Leeds University is recruiting its first marketing director - one of a new breed in the sector, equivalent in status to pro vice-chancellors and reporting directly to vice-chancellors.

"All UK universities will radically have to reshape the way that they engage with their student body - adopting a customer, not merely product, orientation and establishing themselves as a brand in a highly competitive and dynamic market," the advertisement says, underlining the cultural shift at English higher education institutions as they prepare for the introduction of variable undergraduate fees from 2006.

According to Leeds, the marketing director will be the "guardian of the brand" and lead student recruitment and fundraising as well as press and public relations activities. The successful candidate will report directly to Michael Arthur, the new vice-chancellor, who joins from Southampton University in September.

Leeds could follow a number of universities and appoint a marketing person from industry. Michele Ibbs, who worked for Princes, the canned fish producer, became marketing director at Liverpool John Moores University last year.

She reports to the vice-chancellor, and her remit includes responsibility for the university's widening participation activities.

Ms Ibbs admitted that she was apprehensive before starting the job but found staff accepted that John Moores was a business that retained its core academic values. "It's a very delicate balance - at the end of the day it is not the marketing department that has to deliver on the promise," she said.

Other institutions that have recruited from outside the academic sector include Nottingham and Plymouth universities.

But not everyone in higher education believes those with experience of marketing in the "FMCG" - fast-moving consumer goods - sector are the right people to "sell" a university. One academic described it as "the reverse of putting a civil servant in charge of marketing McDonald's".

While many universities already have a marketing director or manager, none of them has the power to control fundamental issues such as course portfolio, entry grades and fees charged. Marketing experts believe this will have to change if universities want to maintain or increase their share of students and income.
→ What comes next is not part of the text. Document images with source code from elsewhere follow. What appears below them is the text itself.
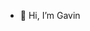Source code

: - 👋 Hi, I’m Gavin


<!---
kermity33/kermity33 is a ✨ special ✨ repository because its `README.md` (this file) appears on your GitHub profile.
You can click the Preview link to take a look at your changes.
--->
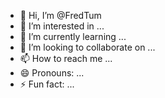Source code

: - 👋 Hi, I’m @FredTum
- 👀 I’m interested in ...
- 🌱 I’m currently learning ...
- 💞️ I’m looking to collaborate on ...
- 📫 How to reach me ...
- 😄 Pronouns: ...
- ⚡ Fun fact: ...

<!---
FredTum/FredTum is a ✨ special ✨ repository because its `README.md` (this file) appears on your GitHub profile.
You can click the Preview link to take a look at your changes.
--->
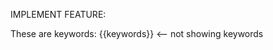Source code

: IMPLEMENT FEATURE:

<!-- xmd:
set keywords = join ["debug","for now","in real","in a real","mock"]
-->
These are keywords: {{keywords}} <-- not showing keywords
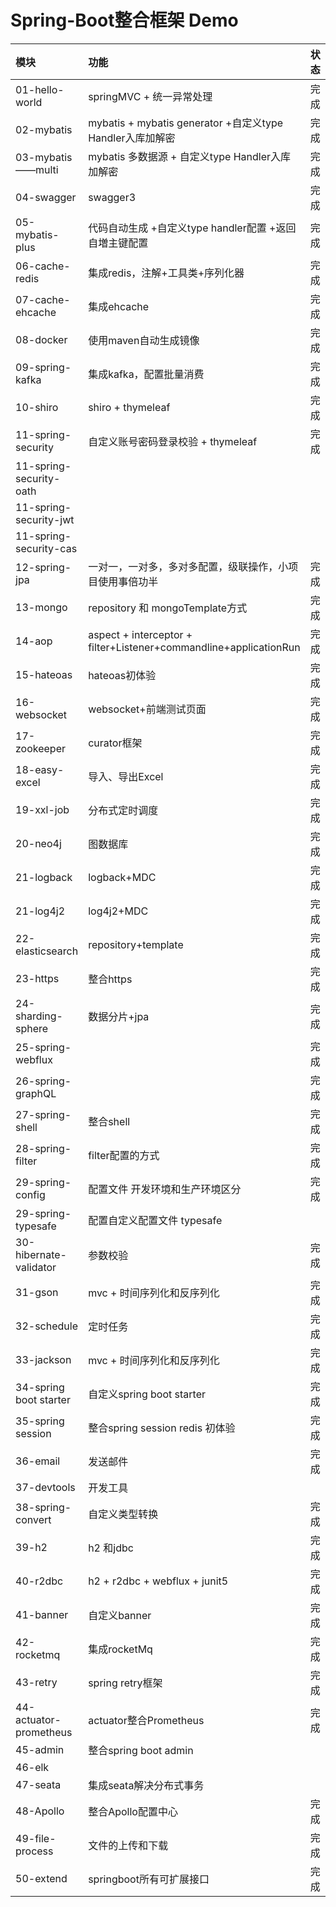 # Spring-Boot整合框架 Demo

| 模块 | 功能     |状态||
|:--------| :-------------|:-----:|----|
| 01-hello-world | springMVC + 统一异常处理|完成 ||
| 02-mybatis| mybatis + mybatis generator +自定义type Handler入库加解密 |完成||
| 03-mybatis——multi| mybatis 多数据源 + 自定义type Handler入库加解密 |完成||
| 04-swagger| swagger3 |完成|
| 05-mybatis-plus|  代码自动生成 +自定义type handler配置 +返回自増主键配置 |完成||
| 06-cache-redis| 集成redis，注解+工具类+序列化器 |完成||
| 07-cache-ehcache |集成ehcache|完成||
| 08-docker |使用maven自动生成镜像|完成||
| 09-spring-kafka|集成kafka，配置批量消费|完成||
| 10-shiro|shiro + thymeleaf|完成||
| 11-spring-security|自定义账号密码登录校验 + thymeleaf|完成||
| 11-spring-security-oath||||
| 11-spring-security-jwt|||
| 11-spring-security-cas|||
| 12-spring-jpa|一对一，一对多，多对多配置，级联操作，小项目使用事倍功半|完成|
| 13-mongo|repository 和 mongoTemplate方式|完成|
| 14-aop|aspect + interceptor + filter+Listener+commandline+applicationRun|完成|
| 15-hateoas|hateoas初体验|完成|
| 16-websocket|websocket+前端测试页面|完成|
| 17-zookeeper|curator框架|完成|
| 18-easy-excel|导入、导出Excel|完成|
| 19-xxl-job|分布式定时调度|完成|
| 20-neo4j|图数据库|完成|
| 21-logback|logback+MDC|完成|
| 21-log4j2|log4j2+MDC|完成|
| 22-elasticsearch|repository+template|完成|
| 23-https|整合https|完成|
| 24-sharding-sphere|数据分片+jpa|完成|
| 25-spring-webflux||完成|
| 26-spring-graphQL||完成|
| 27-spring-shell|整合shell|完成|
| 28-spring-filter|filter配置的方式|完成|
| 29-spring-config|配置文件 开发环境和生产环境区分|完成|
| 29-spring-typesafe|配置自定义配置文件 typesafe||
| 30-hibernate-validator|参数校验|完成|
| 31-gson|mvc + 时间序列化和反序列化|完成|
| 32-schedule|定时任务|完成|
| 33-jackson|mvc + 时间序列化和反序列化 | 完成|
| 34-spring boot starter| 自定义spring boot starter| 完成|
| 35-spring session| 整合spring session redis 初体验| 完成|
| 36-email|发送邮件|完成|
| 37-devtools|开发工具| |
| 38-spring-convert|自定义类型转换| 完成|
| 39-h2|h2 和jdbc|完成 |
| 40-r2dbc|h2 + r2dbc + webflux + junit5|完成 |
| 41-banner|自定义banner|完成|
| 42-rocketmq|集成rocketMq|完成|
| 43-retry|spring retry框架|完成|
| 44-actuator-prometheus|actuator整合Prometheus|完成|https://blog.csdn.net/qq_23934475/article/details/127044915|
| 45-admin|整合spring boot admin||
| 46-elk|||
| 47-seata|集成seata解决分布式事务||
| 48-Apollo|整合Apollo配置中心|完成|
| 49-file-process|文件的上传和下载|完成|
| 50-extend|springboot所有可扩展接口|完成|

[comment]: <> (| 36-dubbo|||)

[comment]: <> (| 37-netflix|||)

[comment]: <> (| 37-alibaba|||)

[comment]: <> (| 38-xxl-job|||)
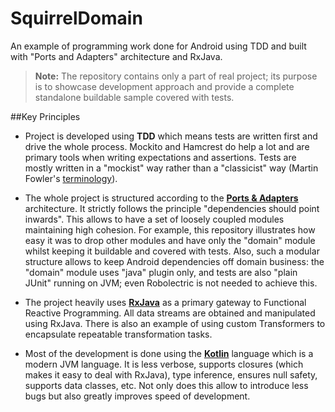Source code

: # SquirrelDomain
An example of programming work done for Android using TDD and built with "Ports and Adapters" architecture and RxJava.

>**Note:**
The repository contains only a part of real project; its purpose is to showcase development approach and provide a complete standalone buildable sample covered with tests.

##Key Principles
- Project is developed using **TDD** which means tests are written first and drive the whole process. Mockito and Hamcrest do help a lot and are primary tools when writing expectations and assertions. Tests are mostly written in a "mockist" way rather than a "classicist" way (Martin Fowler's [terminology](http://martinfowler.com/articles/mocksArentStubs.html)).

- The whole project is structured according to the [**Ports & Adapters**](http://alistair.cockburn.us/Hexagonal+architecture) architecture. It strictly follows the principle "dependencies should point inwards". This allows to have a set of loosely coupled modules maintaining high cohesion. For example, this repository illustrates how easy it was to drop other modules and have only the "domain" module whilst keeping it buildable and covered with tests. Also, such a modular structure allows to keep Android dependencies off domain business: the "domain" module uses "java" plugin only, and tests are also "plain JUnit" running on JVM; even Robolectric is not needed to achieve this.

- The project heavily uses [**RxJava**](https://github.com/ReactiveX/RxJava) as a primary gateway to Functional Reactive Programming. All data streams are obtained and manipulated using RxJava. There is also an example of using custom Transformers to encapsulate repeatable transformation tasks.

- Most of the development is done using the [**Kotlin**](kotlinlang.org) language which is a modern JVM language. It is less verbose, supports closures (which makes it easy to deal with RxJava), type inference, ensures null safety, supports data classes, etc. Not only does this allow to introduce less bugs but also greatly improves speed of development.
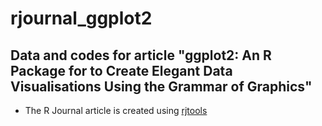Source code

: # rjournal_ggplot2
## Data and codes for article "ggplot2: An R Package for to Create Elegant Data Visualisations Using the Grammar of Graphics"
- The R Journal article is created using [rjtools](https://github.com/rjournal/rjtools)
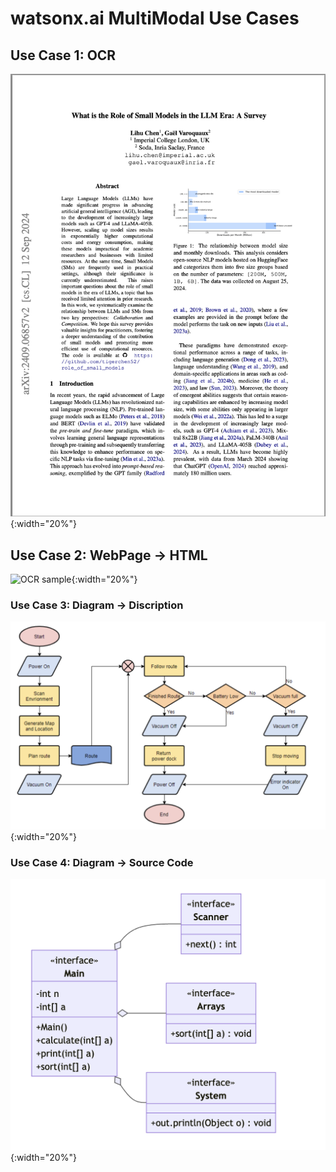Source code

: # watsonx.ai MultiModal Use Cases

## Use Case 1: OCR

![OCR sample](examples/ocr_document.png){:width="20%"}

## Use Case 2: WebPage -> HTML

![OCR sample](examples/webpage.png){:width="20%"}

### Use Case 3: Diagram -> Discription

![OCR sample](examples/flowchart.png){:width="20%"}

### Use Case 4: Diagram -> Source Code

![OCR sample](examples/classdiagram.png){:width="20%"}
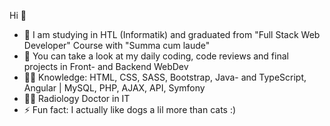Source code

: Hi 👋

- 🔭 I am studying in HTL (Informatik) and graduated from "Full Stack Web Developer" Course with "Summa cum laude"
- 🌱 You can take a look at my daily coding, code reviews and final projects in Front- and Backend WebDev 
- 👩‍💻 Knowledge: HTML, CSS, SASS, Bootstrap, Java- and TypeScript, Angular | MySQL, PHP, AJAX, API, Symfony
- 👩‍⚕️ Radiology Doctor in IT
- ⚡ Fun fact: I actually like dogs a lil more than cats :)
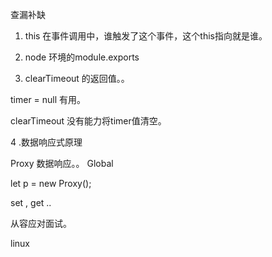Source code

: 查漏补缺

1. this 在事件调用中，谁触发了这个事件，这个this指向就是谁。

2. node 环境的module.exports

3. clearTimeout 的返回值。。

timer = null 有用。

clearTimeout 没有能力将timer值清空。

4 .数据响应式原理

Proxy 数据响应。。  Global

let p = new Proxy();

set , get ..

从容应对面试。

linux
Richard Taylor, Leicester University's marketing director, said it was vital that those coming from outside the sector understood the culture of academic freedom in universities.

In his view, the most difficult task was devising a unique selling point.

"Defining what makes it special is hard - it's easier for Oxbridge, and even somewhere such as Loughborough has sport, but it's not quite as simple for other universities," Mr Taylor said.

Differentiation is a problem also identified by Sharon Stephan, marketing director of Nebraska University in the US. A key element of her "reputation enhancement" role is promoting the university's academic offerings in innovative ways. Last year, the university launched a campaign that put billboard advertisements on the sides of dozens of interstate lorries.

In England, top-up fees will cause recruitment problems for some universities, but an even greater challenge awaits after 2011 as the number of 18-year-olds leaving school begins to fall.